So, I'm simply trying to calculate single nucleotide frequencies(A, T, C, G) in a HUGE file that contains pattern similar to this: TTTGTATAAGAAAAAATAGG.
That would give me one line of output of the entire file such as:
The single nucleotide frequency matrix of T.volcanium Genome is: {'A': [234235], 'C': [234290], 'G': [32456], 'T': [346875]}
here is my code (without file path, open, close and main)
def freq_dict_of_lists_v1(dna_list):
n = max([len(dna) for dna in dna_list])
frequency_matrix = {
'A': [0] * n,
'C': [0] * n,
'G': [0] * n,
'T': [0] * n,
}
for dna in dna_list:
for index, base in enumerate(dna):
frequency_matrix[base][index] += 1
return frequency_matrix
for line in file:
dna_list = file.readline().rstrip("\n")
frequency_matrix = freq_dict_of_lists_v1(dna_list)
print("The single nucleotide frequency matrix of T.volcanium Genome is: ")

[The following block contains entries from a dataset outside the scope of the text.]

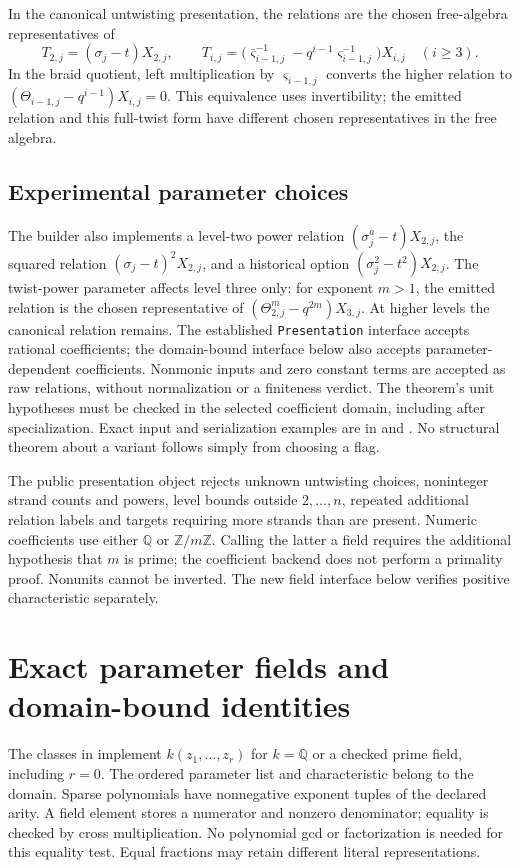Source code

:\documentclass[11pt]{article}
\newcommand{\Q}{\mathbb Q}
\newcommand{\Z}{\mathbb Z}
\begin{document}
In the canonical untwisting presentation, the relations are the chosen
free-algebra representatives of
\[
 T_{2,j}=(\sigma_j-t)X_{2,j},\qquad
 T_{i,j}=\bigl(\bar{\varsigma}_{i-1,j}^{-1}
            -q^{i-1}\varsigma_{i-1,j}^{-1}\bigr)X_{i,j}\quad(i\ge3).
\]
In the braid quotient, left multiplication by $\varsigma_{i-1,j}$ converts
the higher relation to $(\Theta_{i-1,j}-q^{i-1})X_{i,j}=0$.
This equivalence uses invertibility; the emitted relation and this full-twist
form have different chosen representatives in the free algebra.

\subsection{Experimental parameter choices}
The builder also implements a level-two power relation $(\sigma_j^a-t)X_{2,j}$,
the squared relation $(\sigma_j-t)^2X_{2,j}$, and a historical option
$(\sigma_j^2-t^2)X_{2,j}$. The twist-power parameter affects level three only:
for exponent $m>1$, the emitted relation is the chosen representative of
$(\Theta_{2,j}^m-q^{2m})X_{3,j}$. At higher levels the canonical relation remains.
The established \texttt{Presentation} interface accepts rational coefficients;
the domain-bound interface below also accepts parameter-dependent coefficients.
Nonmonic inputs and zero constant terms are accepted as raw relations, without
normalization or a finiteness verdict. The theorem's unit hypotheses must be
checked in the selected coefficient domain, including after specialization.
Exact input and serialization examples are in
 and .
No structural theorem about a variant follows simply from choosing a flag.

The public presentation object rejects unknown untwisting choices, noninteger
strand counts and powers, level bounds outside $2,\ldots,n$, repeated additional
relation labels and targets requiring more strands than are present. Numeric
coefficients use either $\Q$ or $\Z/m\Z$. Calling the latter a field requires
the additional hypothesis that $m$ is prime; the coefficient backend does not
perform a primality proof. Nonunits cannot be inverted. The new field interface
below verifies positive characteristic separately.

\section{Exact parameter fields and domain-bound identities}
The classes in  implement
$k(z_1,\ldots,z_r)$ for $k=\Q$ or a checked prime field, including $r=0$.
The ordered parameter list and characteristic belong to the domain. Sparse
polynomials have nonnegative exponent tuples of the declared arity. A field
element stores a numerator and nonzero denominator; equality is checked by
cross multiplication. No polynomial gcd or factorization is needed for this
equality test. Equal fractions may retain different literal representations.
\end{document}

pprint.pprint(frequency_matrix)
And this is my output.
The single nucleotide frequency matrix of T.volcanium Genome is:
{'A': [21], 'C': [10], 'G': [11], 'T': [18]}
The single nucleotide frequency matrix of T.volcanium Genome is:
{'A': [31], 'C': [6], 'G': [4], 'T': [19]}
The single nucleotide frequency matrix of T.volcanium Genome is:
{'A': [23], 'C': [9], 'G': [10], 'T': [18]}
The single nucleotide frequency matrix of T.volcanium Genome is:
{'A': [17], 'C': [8], 'G': [9], 'T': [26]}
The single nucleotide frequency matrix of T.volcanium Genome is:
{'A': [15], 'C': [13], 'G': [9], 'T': [23]}
The single nucleotide frequency matrix of T.volcanium Genome is:
{'A': [21], 'C': [12], 'G': [10], 'T': [17]}
The single nucleotide frequency matrix of T.volcanium Genome is:
{'A': [20], 'C': [9], 'G': [12], 'T': [19]}
The single nucleotide frequency matrix of T.volcanium Genome is:
{'A': [15], 'C': [15], 'G': [10], 'T': [20]}
The single nucleotide frequency matrix of T.volcanium Genome is:
{'A': [20], 'C': [11], 'G': [10], 'T': [19]}
The single nucleotide frequency matrix of T.volcanium Genome is:
{'A': [26], 'C': [13], 'G': [7], 'T': [14]}
The single nucleotide frequency matrix of T.volcanium Genome is:
{'A': [12], 'C': [13], 'G': [13], 'T': [22]}
The single nucleotide frequency matrix of T.volcanium Genome is:
{'A': [20], 'C': [16], 'G': [9], 'T': [15]}
The single nucleotide frequency matrix of T.volcanium Genome is:
{'A': [22], 'C': [12], 'G': [6], 'T': [20]}
So it is computing it line per line. I've tried taking out the for loop, or taking off the readlines, but then it will only give me one line of output for only one line in the file. not the entire file.
I feel like I'm overthinking this. I'm sure there's a simple way to read the entire file and print one single line of output with the total frequencies... Any insight is appreciated.